# Vet appointment gone BAD



## Oquirrh the V (Jun 24, 2011)

I need advice: I took Oquirrh to a Vet appointment yesterday. I played with him pretty hard before going to the Vet's so that he wouldn't be too hyper. He did great in the room for about 20 minutes and then after that he got VERY bored. He started barking at me, then started getting very rowdy, jumping and nipping. Eventually the Vet and tech ended up pinning him on the ground until he calmed down which was about 15 minutes. I take treats with me and try to do training while we are in the room, sit, stay, lay, etc... This only lasts a few minutes and then he is bored. Any suggestions on what to do while we are there to keep him from getting bored?


----------



## dk (Jul 20, 2011)

try next time the dog park, or running him off leash somewhere...There is no way you are gonna play hard enough for a dog of this size and wear them out...less you were to throw the ball nonstop for like an hour plus.


----------



## jld640 (Sep 29, 2010)

It sounds like he had to pee.

Were you waiting in the room for those 20 minutes or was the vet examining him? If you were waiting, then mental toys (like a treat ball) might be a good answer. The best answer would probably be to ask the vet tech if you have a few minutes to take Oquirrh for a quick pee break before the vet is available. Even if he doesn't have to pee, the quick walk should alleviate the boredom. I have noticed that asking if there is time for a pee break is received much better than asking how much longer. 

If the vet was examining him for those 20 minutes, you could get creative with noises. If you can trill or whistle or buzz your lips or any of the other odd sounds you hear photographers make at kids to get their attention, you will occupy his mind for the last few minutes the vet needs. Better yet, if you have ever wanted to learn how to whistle like a bird, you now have an opportunity.


----------



## Sahara (Mar 22, 2009)

One thing I have noticed is if you get an appointment right when they open you usually don't have as long a wait time. We do go for a long walk at the park before we go. At least thirty minutes on top of the play time and walk we already had first thing in the morning. We also carry treat balls as well as favorite toys. If we still have to wait, we find that hanging out at the reception desk gets our girls so much attention that they don't care about the wait any longer.


----------



## Linescreamer (Sep 28, 2010)

Wow! I wouldn't be happy about that. I think 20 minutes for any dog to sit still, is asking too much.


----------



## DixiesMom (Feb 5, 2009)

I guess I am missing something, why on Earth did they need to pin him to the ground? It's a sure bet that he will remember that unpleasantness next time you have to bring him in. 
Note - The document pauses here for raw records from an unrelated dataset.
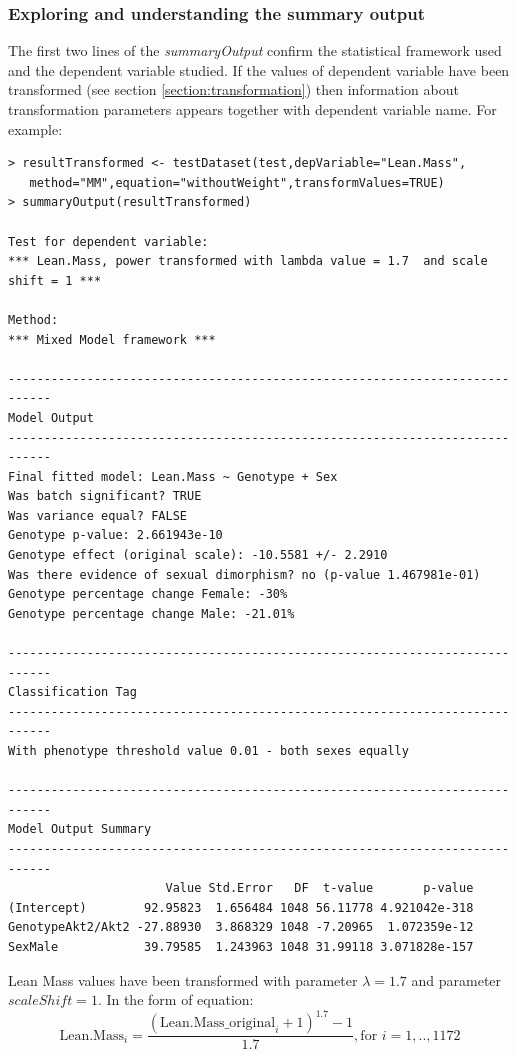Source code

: \documentclass[12pt,a4paper]{article}
\begin{document}
\subsubsection{Exploring and understanding the summary output}
\label{cs1_output}
The first two lines of the \textit{summaryOutput} confirm the statistical framework used and the dependent variable studied. If the values of dependent variable have been transformed (see section \ref{section:transformation}) then information about transformation parameters appears together with dependent variable name. For example:
\begingroup
    \fontsize{8pt}{12pt}\selectfont
\begin{verbatim}
> resultTransformed <- testDataset(test,depVariable="Lean.Mass",
   method="MM",equation="withoutWeight",transformValues=TRUE)
> summaryOutput(resultTransformed)

Test for dependent variable:
*** Lean.Mass, power transformed with lambda value = 1.7  and scale shift = 1 ***

Method:
*** Mixed Model framework ***

----------------------------------------------------------------------------
Model Output
----------------------------------------------------------------------------
Final fitted model: Lean.Mass ~ Genotype + Sex
Was batch significant? TRUE
Was variance equal? FALSE
Genotype p-value: 2.661943e-10
Genotype effect (original scale): -10.5581 +/- 2.2910
Was there evidence of sexual dimorphism? no (p-value 1.467981e-01)
Genotype percentage change Female: -30%
Genotype percentage change Male: -21.01%

----------------------------------------------------------------------------
Classification Tag
----------------------------------------------------------------------------
With phenotype threshold value 0.01 - both sexes equally

----------------------------------------------------------------------------
Model Output Summary
----------------------------------------------------------------------------
                      Value Std.Error   DF  t-value       p-value
(Intercept)        92.95823  1.656484 1048 56.11778 4.921042e-318
GenotypeAkt2/Akt2 -27.88930  3.868329 1048 -7.20965  1.072359e-12
SexMale            39.79585  1.243963 1048 31.99118 3.071828e-157
\end{verbatim}
\endgroup 
 
Lean Mass values have been transformed with parameter $\lambda = 1.7$ and parameter $scaleShift = 1$. In the form of equation:
\[
  \text{Lean.Mass}_i = \frac{(\text{Lean.Mass\_original}_i + 1)^{1.7} - 1}{1.7}, \text{for $i = 1, .., 1172$}
\]
\end{document}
You may think about bringing a tote bag with a few various toys, chews or treats. When he begins to get bored, get ONE item out let him play with it until he gets bored again then trade it for something new.


----------



## datacan (May 15, 2011)

I would not excite him at all and as mentioned the dog may have to potty.
Also, I would not wait around in a waiting room, I have a cell phone and the vet, I am sure knows how to use a phone. 

Additionally, I would change vets asap. Even Caesar Millan wouldn't pin a poor little dog at the vet's. 
Your dog may be under stress that is not way to treat any dog.


----------



## Mischa (Feb 17, 2010)

datacan said:


> Additionally, I would change vets asap. Even Caesar Millan wouldn't pin a poor little dog at the vet's.
> Your dog may be under stress that is not way to treat any dog.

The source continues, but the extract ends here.